Task description: Copy all the lines of the data that include the word "resources".

(Stored data)

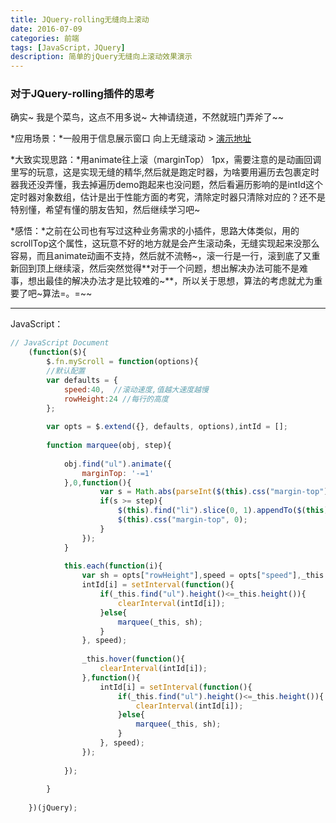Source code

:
 ```yaml
---
title: JQuery-rolling无缝向上滚动
date: 2016-07-09
categories: 前端
tags: [JavaScript，JQuery]
description: 简单的jQuery无缝向上滚动效果演示
---
```

### 对于JQuery-rolling插件的思考
确实~ 我是个菜鸟，这点不用多说~ 大神请绕道，不然就班门弄斧了~~

<!--more-->
*应用场景：*一般用于信息展示窗口 向上无缝滚动  > [演示地址](http://www.jq22.com/yanshi6631)

*大致实现思路：*用animate往上滚（marginTop） 1px，需要注意的是动画回调里写的玩意，这是实现无缝的精华,然后就是跑定时器，为啥要用遍历去包裹定时器我还没弄懂，我去掉遍历demo跑起来也没问题，然后看遍历影响的是intId这个定时器对象数组，估计是出于性能方面的考究，清除定时器只清除对应的？还不是特别懂，希望有懂的朋友告知，然后继续学习吧~

*感悟：*之前在公司也有写过这种业务需求的小插件，思路大体类似，用的scrollTop这个属性，这玩意不好的地方就是会产生滚动条，无缝实现起来没那么容易，而且animate动画不支持，然后就不流畅~，滚一行是一行，滚到底了又重新回到顶上继续滚，然后突然觉得**对于一个问题，想出解决办法可能不是难事，想出最佳的解决办法才是比较难的~**，所以关于思想，算法的考虑就尤为重要了吧~算法=。=~~
***
JavaScript：
```javascript
// JavaScript Document
	(function($){
		$.fn.myScroll = function(options){
		//默认配置
		var defaults = {
			speed:40,  //滚动速度,值越大速度越慢
			rowHeight:24 //每行的高度
		};
		
		var opts = $.extend({}, defaults, options),intId = [];
		
		function marquee(obj, step){
		
			obj.find("ul").animate({
				marginTop: '-=1'
			},0,function(){
					var s = Math.abs(parseInt($(this).css("margin-top")));
					if(s >= step){
						$(this).find("li").slice(0, 1).appendTo($(this));
						$(this).css("margin-top", 0);
					}
				});
			}
			
			this.each(function(i){
				var sh = opts["rowHeight"],speed = opts["speed"],_this = $(this);
				intId[i] = setInterval(function(){
					if(_this.find("ul").height()<=_this.height()){
						clearInterval(intId[i]);
					}else{
						marquee(_this, sh);
					}
				}, speed);
	
				_this.hover(function(){
					clearInterval(intId[i]);
				},function(){
					intId[i] = setInterval(function(){
						if(_this.find("ul").height()<=_this.height()){
							clearInterval(intId[i]);
						}else{
							marquee(_this, sh);
						}
					}, speed);
				});
			
			});
	
		}
	
	})(jQuery);
```
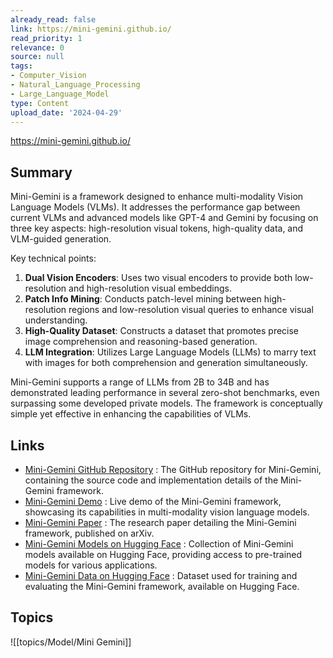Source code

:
 ```yaml
---
already_read: false
link: https://mini-gemini.github.io/
read_priority: 1
relevance: 0
source: null
tags:
- Computer_Vision
- Natural_Language_Processing
- Large_Language_Model
type: Content
upload_date: '2024-04-29'
---
```


https://mini-gemini.github.io/
## Summary

Mini-Gemini is a framework designed to enhance multi-modality Vision Language Models (VLMs). It addresses the performance gap between current VLMs and advanced models like GPT-4 and Gemini by focusing on three key aspects: high-resolution visual tokens, high-quality data, and VLM-guided generation.

Key technical points:
1. **Dual Vision Encoders**: Uses two visual encoders to provide both low-resolution and high-resolution visual embeddings.
2. **Patch Info Mining**: Conducts patch-level mining between high-resolution regions and low-resolution visual queries to enhance visual understanding.
3. **High-Quality Dataset**: Constructs a dataset that promotes precise image comprehension and reasoning-based generation.
4. **LLM Integration**: Utilizes Large Language Models (LLMs) to marry text with images for both comprehension and generation simultaneously.

Mini-Gemini supports a range of LLMs from 2B to 34B and has demonstrated leading performance in several zero-shot benchmarks, even surpassing some developed private models. The framework is conceptually simple yet effective in enhancing the capabilities of VLMs.
## Links

- [Mini-Gemini GitHub Repository](https://github.com/dvlab-research/MiniGemini) : The GitHub repository for Mini-Gemini, containing the source code and implementation details of the Mini-Gemini framework.
- [Mini-Gemini Demo](http://103.170.5.190:7860/) : Live demo of the Mini-Gemini framework, showcasing its capabilities in multi-modality vision language models.
- [Mini-Gemini Paper](https://arxiv.org/abs/2403.18814) : The research paper detailing the Mini-Gemini framework, published on arXiv.
- [Mini-Gemini Models on Hugging Face](https://huggingface.co/collections/YanweiLi/mini-gemini-6603c50b9b43d044171d0854) : Collection of Mini-Gemini models available on Hugging Face, providing access to pre-trained models for various applications.
- [Mini-Gemini Data on Hugging Face](https://huggingface.co/collections/YanweiLi/mini-gemini-data-660463ea895a01d8f367624e) : Dataset used for training and evaluating the Mini-Gemini framework, available on Hugging Face.

## Topics

![[topics/Model/Mini Gemini]]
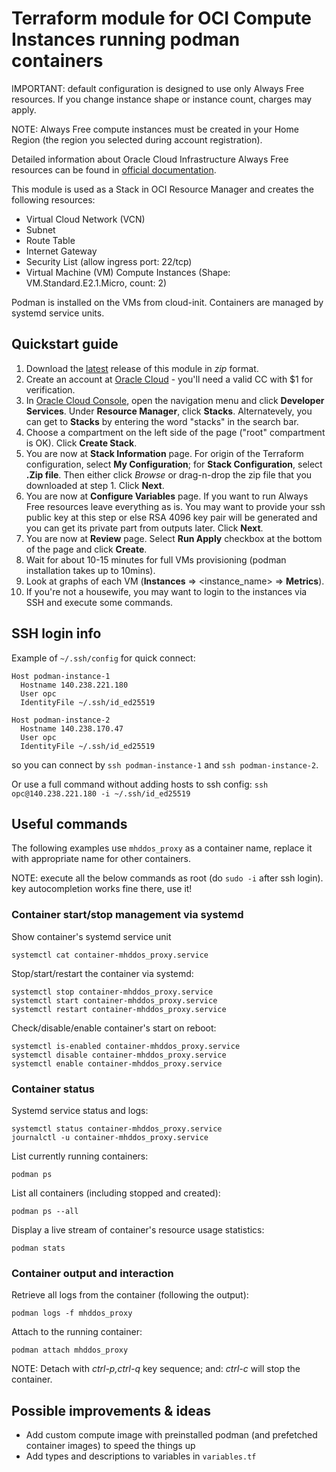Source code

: # Terraform module for OCI Compute Instances running podman containers

IMPORTANT: default configuration is designed to use only Always Free resources. If you change instance shape or instance count, charges may apply.

NOTE: Always Free compute instances must be created in your Home Region (the region you selected during account registration).

Detailed information about Oracle Cloud Infrastructure Always Free resources can be found in [official documentation](https://docs.oracle.com/en-us/iaas/Content/FreeTier/freetier_topic-Always_Free_Resources.htm).

This module is used as a Stack in OCI Resource Manager and creates the following resources:

- Virtual Cloud Network (VCN)
- Subnet
- Route Table
- Internet Gateway
- Security List (allow ingress port: 22/tcp)
- Virtual Machine (VM) Compute Instances (Shape: VM.Standard.E2.1.Micro, count: 2)

Podman is installed on the VMs from cloud-init. Containers are managed by systemd service units.

## Quickstart guide

1. Download the [latest](../../releases/latest) release of this module in *zip* format.
1. Create an account at [Oracle Cloud](https://signup.cloud.oracle.com/) - you'll need a valid CC with $1 for verification.
1. In [Oracle Cloud Console](https://cloud.oracle.com/), open the navigation menu and click **Developer Services**. Under **Resource Manager**, click **Stacks**. Alternatevely, you can get to **Stacks** by entering the word "stacks" in the search bar.
1. Choose a compartment on the left side of the page ("root" compartment is OK). Click **Create Stack**.
1. You are now at **Stack Information** page. For origin of the Terraform configuration, select **My Configuration**; for **Stack Configuration**, select **.Zip file**. Then either click *Browse* or drag-n-drop the zip file that you downloaded at step 1. Click **Next**.
1. You are now at **Configure Variables** page. If you want to run Always Free resources leave everything as is. You may want to provide your ssh public key at this step or else RSA 4096 key pair will be generated and you can get its private part from outputs later. Click **Next**.
1. You are now at **Review** page. Select **Run Apply** checkbox at the bottom of the page and click **Create**.
1. Wait for about 10-15 minutes for full VMs provisioning (podman installation takes up to 10mins).
1. Look at graphs of each VM (**Instances** => <instance_name> => **Metrics**).
1. If you're not a housewife, you may want to login to the instances via SSH and execute some commands.

## SSH login info

Example of `~/.ssh/config` for quick connect:

```
Host podman-instance-1
  Hostname 140.238.221.180
  User opc
  IdentityFile ~/.ssh/id_ed25519

Host podman-instance-2
  Hostname 140.238.170.47
  User opc
  IdentityFile ~/.ssh/id_ed25519
```

so you can connect by `ssh podman-instance-1` and `ssh podman-instance-2`.

Or use a full command without adding hosts to ssh config: `ssh opc@140.238.221.180 -i ~/.ssh/id_ed25519`

## Useful commands

The following examples use `mhddos_proxy` as a container name, replace it with appropriate name for other containers.

NOTE: execute all the below commands as root (do `sudo -i` after ssh login). <Tab> key autocompletion works fine there, use it!

### Container start/stop management via systemd

Show container's systemd service unit

```
systemctl cat container-mhddos_proxy.service
```

Stop/start/restart the container via systemd:

```
systemctl stop container-mhddos_proxy.service
systemctl start container-mhddos_proxy.service
systemctl restart container-mhddos_proxy.service
```

Check/disable/enable container's start on reboot:

```
systemctl is-enabled container-mhddos_proxy.service
systemctl disable container-mhddos_proxy.service
systemctl enable container-mhddos_proxy.service
```

### Container status

Systemd service status and logs:

```
systemctl status container-mhddos_proxy.service
journalctl -u container-mhddos_proxy.service
```

List currently running containers:

```
podman ps
```

List all containers (including stopped and created):

```
podman ps --all
```

Display a live stream of container's resource usage statistics:

```
podman stats
```

### Container output and interaction

Retrieve all logs from the container (following the output):

```
podman logs -f mhddos_proxy
```

Attach to the running container:

```
podman attach mhddos_proxy
```

NOTE: Detach with *ctrl-p,ctrl-q* key sequence; and: *ctrl-c* will stop the container.

## Possible improvements & ideas

- Add custom compute image with preinstalled podman (and prefetched container images) to speed the things up
- Add types and descriptions to variables in `variables.tf`
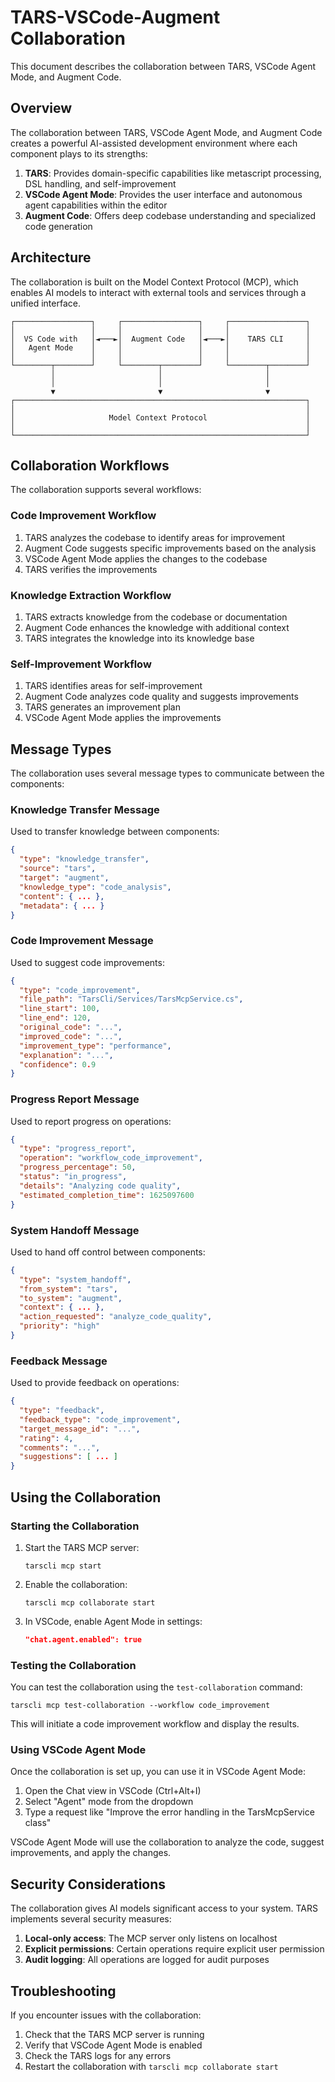 # TARS-VSCode-Augment Collaboration

This document describes the collaboration between TARS, VSCode Agent Mode, and Augment Code.

## Overview

The collaboration between TARS, VSCode Agent Mode, and Augment Code creates a powerful AI-assisted development environment where each component plays to its strengths:

1. **TARS**: Provides domain-specific capabilities like metascript processing, DSL handling, and self-improvement
2. **VSCode Agent Mode**: Provides the user interface and autonomous agent capabilities within the editor
3. **Augment Code**: Offers deep codebase understanding and specialized code generation

## Architecture

The collaboration is built on the Model Context Protocol (MCP), which enables AI models to interact with external tools and services through a unified interface.

```
┌─────────────────┐     ┌─────────────────┐     ┌─────────────────┐
│                 │     │                 │     │                 │
│  VS Code with   │◄───►│  Augment Code   │◄───►│    TARS CLI     │
│   Agent Mode    │     │                 │     │                 │
│                 │     │                 │     │                 │
└────────┬────────┘     └────────┬────────┘     └────────┬────────┘
         │                       │                       │
         │                       │                       │
         ▼                       ▼                       ▼
┌─────────────────────────────────────────────────────────────────┐
│                                                                 │
│                     Model Context Protocol                      │
│                                                                 │
└─────────────────────────────────────────────────────────────────┘
```

## Collaboration Workflows

The collaboration supports several workflows:

### Code Improvement Workflow

1. TARS analyzes the codebase to identify areas for improvement
2. Augment Code suggests specific improvements based on the analysis
3. VSCode Agent Mode applies the changes to the codebase
4. TARS verifies the improvements

### Knowledge Extraction Workflow

1. TARS extracts knowledge from the codebase or documentation
2. Augment Code enhances the knowledge with additional context
3. TARS integrates the knowledge into its knowledge base

### Self-Improvement Workflow

1. TARS identifies areas for self-improvement
2. Augment Code analyzes code quality and suggests improvements
3. TARS generates an improvement plan
4. VSCode Agent Mode applies the improvements

## Message Types

The collaboration uses several message types to communicate between the components:

### Knowledge Transfer Message

Used to transfer knowledge between components:

```json
{
  "type": "knowledge_transfer",
  "source": "tars",
  "target": "augment",
  "knowledge_type": "code_analysis",
  "content": { ... },
  "metadata": { ... }
}
```

### Code Improvement Message

Used to suggest code improvements:

```json
{
  "type": "code_improvement",
  "file_path": "TarsCli/Services/TarsMcpService.cs",
  "line_start": 100,
  "line_end": 120,
  "original_code": "...",
  "improved_code": "...",
  "improvement_type": "performance",
  "explanation": "...",
  "confidence": 0.9
}
```

### Progress Report Message

Used to report progress on operations:

```json
{
  "type": "progress_report",
  "operation": "workflow_code_improvement",
  "progress_percentage": 50,
  "status": "in_progress",
  "details": "Analyzing code quality",
  "estimated_completion_time": 1625097600
}
```

### System Handoff Message

Used to hand off control between components:

```json
{
  "type": "system_handoff",
  "from_system": "tars",
  "to_system": "augment",
  "context": { ... },
  "action_requested": "analyze_code_quality",
  "priority": "high"
}
```

### Feedback Message

Used to provide feedback on operations:

```json
{
  "type": "feedback",
  "feedback_type": "code_improvement",
  "target_message_id": "...",
  "rating": 4,
  "comments": "...",
  "suggestions": [ ... ]
}
```

## Using the Collaboration

### Starting the Collaboration

1. Start the TARS MCP server:
   ```
   tarscli mcp start
   ```

2. Enable the collaboration:
   ```
   tarscli mcp collaborate start
   ```

3. In VSCode, enable Agent Mode in settings:
   ```json
   "chat.agent.enabled": true
   ```

### Testing the Collaboration

You can test the collaboration using the `test-collaboration` command:

```
tarscli mcp test-collaboration --workflow code_improvement
```

This will initiate a code improvement workflow and display the results.

### Using VSCode Agent Mode

Once the collaboration is set up, you can use it in VSCode Agent Mode:

1. Open the Chat view in VSCode (Ctrl+Alt+I)
2. Select "Agent" mode from the dropdown
3. Type a request like "Improve the error handling in the TarsMcpService class"

VSCode Agent Mode will use the collaboration to analyze the code, suggest improvements, and apply the changes.

## Security Considerations

The collaboration gives AI models significant access to your system. TARS implements several security measures:

1. **Local-only access**: The MCP server only listens on localhost
2. **Explicit permissions**: Certain operations require explicit user permission
3. **Audit logging**: All operations are logged for audit purposes

## Troubleshooting

If you encounter issues with the collaboration:

1. Check that the TARS MCP server is running
2. Verify that VSCode Agent Mode is enabled
3. Check the TARS logs for any errors
4. Restart the collaboration with `tarscli mcp collaborate start`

Written response:
IMPORTANT: default configuration is designed to use only Always Free resources. If you change instance shape or instance count, charges may apply.
Detailed information about Oracle Cloud Infrastructure Always Free resources can be found in [official documentation](https://docs.oracle.com/en-us/iaas/Content/FreeTier/freetier_topic-Always_Free_Resources.htm).
This module is used as a Stack in OCI Resource Manager and creates the following resources:
1. You are now at **Configure Variables** page. If you want to run Always Free resources leave everything as is. You may want to provide your ssh public key at this step or else RSA 4096 key pair will be generated and you can get its private part from outputs later. Click **Next**.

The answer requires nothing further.